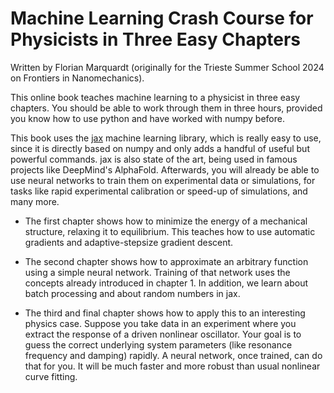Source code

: # Machine Learning Crash Course for Physicists in Three Easy Chapters

Written by Florian Marquardt (originally for the Trieste Summer School 2024 on Frontiers in Nanomechanics).

This online book teaches machine learning to a physicist in three easy chapters. You should be able to work through them in three hours, provided you know how to use python and have worked with numpy before.

This book uses the [jax](https://jax.readthedocs.io) machine learning library, which is really easy to use, since it is directly based on numpy and only adds a handful of useful but powerful commands. jax is also state of the art, being used in famous projects like DeepMind's AlphaFold. Afterwards, you will already be able to use neural networks to train them on experimental data or simulations, for tasks like rapid experimental calibration or speed-up of simulations, and many more.

- The first chapter shows how to minimize the energy of a mechanical structure, relaxing it to equilibrium. This teaches how to use automatic gradients and adaptive-stepsize gradient descent.

- The second chapter shows how to approximate an arbitrary function using a simple neural network. Training of that network uses the concepts already introduced in chapter 1. In addition, we learn about batch processing and about random numbers in jax.

- The third and final chapter shows how to apply this to an interesting physics case. Suppose you take data in an experiment where you extract the response of a driven nonlinear oscillator. Your goal is to guess the correct underlying system parameters (like resonance frequency and damping) rapidly. A neural network, once trained, can do that for you. It will be much faster and more robust than usual nonlinear curve fitting.

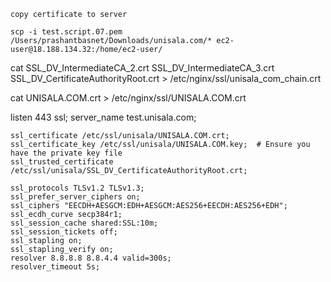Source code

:     copy certificate to server

    scp -i test.script.07.pem /Users/prashantbasnet/Downloads/unisala.com/* ec2-user@18.188.134.32:/home/ec2-user/

cat SSL_DV_IntermediateCA_2.crt SSL_DV_IntermediateCA_3.crt SSL_DV_CertificateAuthorityRoot.crt > /etc/nginx/ssl/unisala_com_chain.crt

cat UNISALA.COM.crt > /etc/nginx/ssl/UNISALA.COM.crt


   listen 443 ssl;
    server_name test.unisala.com;

    ssl_certificate /etc/ssl/unisala/UNISALA.COM.crt;
    ssl_certificate_key /etc/ssl/unisala/UNISALA.COM.key;  # Ensure you have the private key file
    ssl_trusted_certificate /etc/ssl/unisala/SSL_DV_CertificateAuthorityRoot.crt;

    ssl_protocols TLSv1.2 TLSv1.3;
    ssl_prefer_server_ciphers on;
    ssl_ciphers "EECDH+AESGCM:EDH+AESGCM:AES256+EECDH:AES256+EDH";
    ssl_ecdh_curve secp384r1;
    ssl_session_cache shared:SSL:10m;
    ssl_session_tickets off;
    ssl_stapling on;
    ssl_stapling_verify on;
    resolver 8.8.8.8 8.8.4.4 valid=300s;
    resolver_timeout 5s;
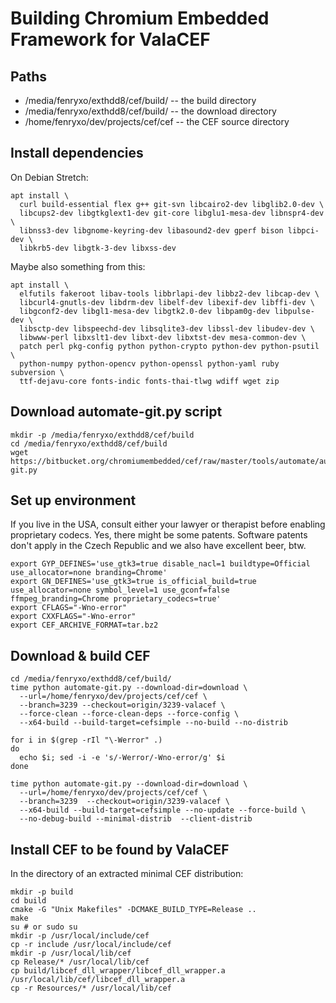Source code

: Building Chromium Embedded Framework for ValaCEF
===========================================

Paths
-----

  * /media/fenryxo/exthdd8/cef/build/ -- the build directory
  * /media/fenryxo/exthdd8/cef/build/ -- the download directory
  * /home/fenryxo/dev/projects/cef/cef -- the CEF source directory

Install dependencies
------------------

On Debian Stretch:

    apt install \
      curl build-essential flex g++ git-svn libcairo2-dev libglib2.0-dev \
      libcups2-dev libgtkglext1-dev git-core libglu1-mesa-dev libnspr4-dev \
      libnss3-dev libgnome-keyring-dev libasound2-dev gperf bison libpci-dev \
      libkrb5-dev libgtk-3-dev libxss-dev

Maybe also something from this:

    apt install \
      elfutils fakeroot libav-tools libbrlapi-dev libbz2-dev libcap-dev \
      libcurl4-gnutls-dev libdrm-dev libelf-dev libexif-dev libffi-dev \
      libgconf2-dev libgl1-mesa-dev libgtk2.0-dev libpam0g-dev libpulse-dev \
      libsctp-dev libspeechd-dev libsqlite3-dev libssl-dev libudev-dev \
      libwww-perl libxslt1-dev libxt-dev libxtst-dev mesa-common-dev \
      patch perl pkg-config python python-crypto python-dev python-psutil \
      python-numpy python-opencv python-openssl python-yaml ruby subversion \
      ttf-dejavu-core fonts-indic fonts-thai-tlwg wdiff wget zip

Download automate-git.py script
----------------------------

    mkdir -p /media/fenryxo/exthdd8/cef/build
    cd /media/fenryxo/exthdd8/cef/build
    wget https://bitbucket.org/chromiumembedded/cef/raw/master/tools/automate/automate-git.py

Set up environment
----------------

If you live in the USA, consult either your lawyer or therapist before enabling proprietary codecs.
Yes, there might be some patents. Software patents don't apply in the Czech Republic and we also
have excellent beer, btw.
 
    export GYP_DEFINES='use_gtk3=true disable_nacl=1 buildtype=Official use_allocator=none branding=Chrome'
    export GN_DEFINES='use_gtk3=true is_official_build=true use_allocator=none symbol_level=1 use_gconf=false ffmpeg_branding=Chrome proprietary_codecs=true'
    export CFLAGS="-Wno-error"
    export CXXFLAGS="-Wno-error"
    export CEF_ARCHIVE_FORMAT=tar.bz2

Download & build CEF
------------------

    cd /media/fenryxo/exthdd8/cef/build/
    time python automate-git.py --download-dir=download \
      --url=/home/fenryxo/dev/projects/cef/cef \
      --branch=3239 --checkout=origin/3239-valacef \
      --force-clean --force-clean-deps --force-config \
      --x64-build --build-target=cefsimple --no-build --no-distrib
    
    for i in $(grep -rIl "\-Werror" .)
    do
      echo $i; sed -i -e 's/-Werror/-Wno-error/g' $i
    done
    
    time python automate-git.py --download-dir=download \
      --url=/home/fenryxo/dev/projects/cef/cef \
      --branch=3239  --checkout=origin/3239-valacef \
      --x64-build --build-target=cefsimple --no-update --force-build \
      --no-debug-build --minimal-distrib  --client-distrib

Install CEF to be found by ValaCEF
------------------------------

In the directory of an extracted minimal CEF distribution:

    mkdir -p build
    cd build
    cmake -G "Unix Makefiles" -DCMAKE_BUILD_TYPE=Release ..
    make
    su # or sudo su
    mkdir -p /usr/local/include/cef
    cp -r include /usr/local/include/cef
    mkdir -p /usr/local/lib/cef
    cp Release/* /usr/local/lib/cef
    cp build/libcef_dll_wrapper/libcef_dll_wrapper.a /usr/local/lib/cef/libcef_dll_wrapper.a
    cp -r Resources/* /usr/local/lib/cef
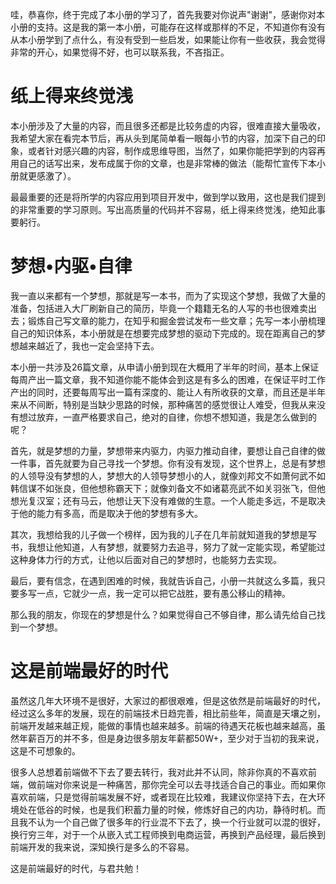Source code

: 哇，恭喜你，终于完成了本小册的学习了，首先我要对你说声"谢谢"，感谢你对本小册的支持。这是我的第一本小册，可能存在这样或那样的不足，不知道你有没有从本小册学到了点什么，有没有受到一些启发，如果能让你有一些收获，我会觉得非常的开心，如果觉得不好，也可以联系我，不吝指正。

纸上得来终觉浅
=======

本小册涉及了大量的内容，而且很多还都是比较务虚的内容，很难直接大量吸收，我希望大家在看完本节后，再从头到尾简单看一眼每小节的内容，加深下自己的印象，或者针对感兴趣的内容，制作成思维导图，当然了，如果你能把学到的内容再用自己的话写出来，发布成属于你的文章，也是非常棒的做法（能帮忙宣传下本小册就更感激了）。

最最重要的还是将所学的内容应用到项目开发中，做到学以致用，这也是我们提到的非常重要的学习原则。写出高质量的代码并不容易，纸上得来终觉浅，绝知此事要躬行。

梦想•内驱•自律
========

我一直以来都有一个梦想，那就是写一本书，而为了实现这个梦想，我做了大量的准备，包括进入大厂刷新自己的简历，毕竟一个籍籍无名的人写的书也很难卖出去；锻炼自己写文章的能力，在知乎和掘金尝试发布一些文章；先写一本小册梳理自己的知识体系，本小册就是在想要完成梦想的驱动下完成的。现在距离自己的梦想越来越近了，我也一定会坚持下去。

本小册一共涉及26篇文章，从申请小册到现在大概用了半年的时间，基本上保证每周产出一篇文章，我不知道你能不能体会到这是有多么的困难，在保证平时工作产出的同时，还要每周写出一篇有深度的、能让人有所收获的文章，而且还是半年来从不间断，特别是当缺少思路的时候，那种痛苦的感觉很让人难受，但我从来没有想过放弃，一直严格要求自己，绝对的自律，你想不想知道，我是怎么做到的呢？

首先，就是梦想的力量，梦想带来内驱力，内驱力推动自律，要想让自己自律的做一件事，首先就要为自己寻找一个梦想。你有没有发现，这个世界上，总是有梦想的人领导没有梦想的人，梦想大的人领导梦想小的人，就像刘邦文不如萧何武不如韩信谋不如张良，但他想称霸天下；就像刘备文不如诸葛亮武不如关羽张飞，但他想光复汉室；还有马云，他想让天下没有难做的生意。一个人能走多远，不是取决于他的能力有多高，而是取决于他的梦想有多大。

其次，我想给我的儿子做一个榜样，因为我的儿子在几年前就知道我的梦想是写书，我想让他知道，人有梦想，就要努力去追寻，努力了就一定能实现，希望能过这种身体力行的方式，让他以后面对自己的梦想时，也能努力去实现。

最后，要有信念，在遇到困难的时候，我就告诉自己，小册一共就这么多篇，我只要多写一点，它就少一点，我一定可以把它战胜，要有愚公移山的精神。

那么我的朋友，你现在的梦想是什么？如果觉得自己不够自律，那么请先给自己找到一个梦想。

这是前端最好的时代
=========

虽然这几年大环境不是很好，大家过的都很艰难，但是这依然是前端最好的时代，经过这么多年的发展，现在的前端技术日趋完善，相比前些年，简直是天壤之别，前端开发越来越正规，能做的事情也越来越多。前端的待遇天花板也越来越高，虽然年薪百万的并不多，但是身边很多朋友年薪都50W+，至少对于当初的我来说，这是不可想象的。

很多人总想着前端做不下去了要去转行，我对此并不认同，除非你真的不喜欢前端，做前端对你来说是一种痛苦，那你完全可以去寻找适合自己的事业。而如果你喜欢前端，只是觉得前端发展不好，或者现在比较难，我建议你坚持下去，在大环境处在低谷的时候，也是我们积蓄力量的时候，修炼好自己的内功，静待时机。而且我不认为一个自己做了很多年的行业混不下去了，换一个行业就可以混的很好，换行穷三年，对于一个从嵌入式工程师换到电商运营，再换到产品经理，最后换到前端开发的我来说，深知换行是多么的不容易。

这是前端最好的时代，与君共勉！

-- Task directions --
Begin at the first line of the listing and print each line exactly. Stop after the line containing "This online book", and omit all pictures.

-- Result of the exercise --
Source code

: # Machine Learning Crash Course for Physicists in Three Easy Chapters

Written by Florian Marquardt (originally for the Trieste Summer School 2024 on Frontiers in Nanomechanics).

This online book teaches machine learning to a physicist in three easy chapters. You should be able to work through them in three hours, provided you know how to use python and have worked with numpy before.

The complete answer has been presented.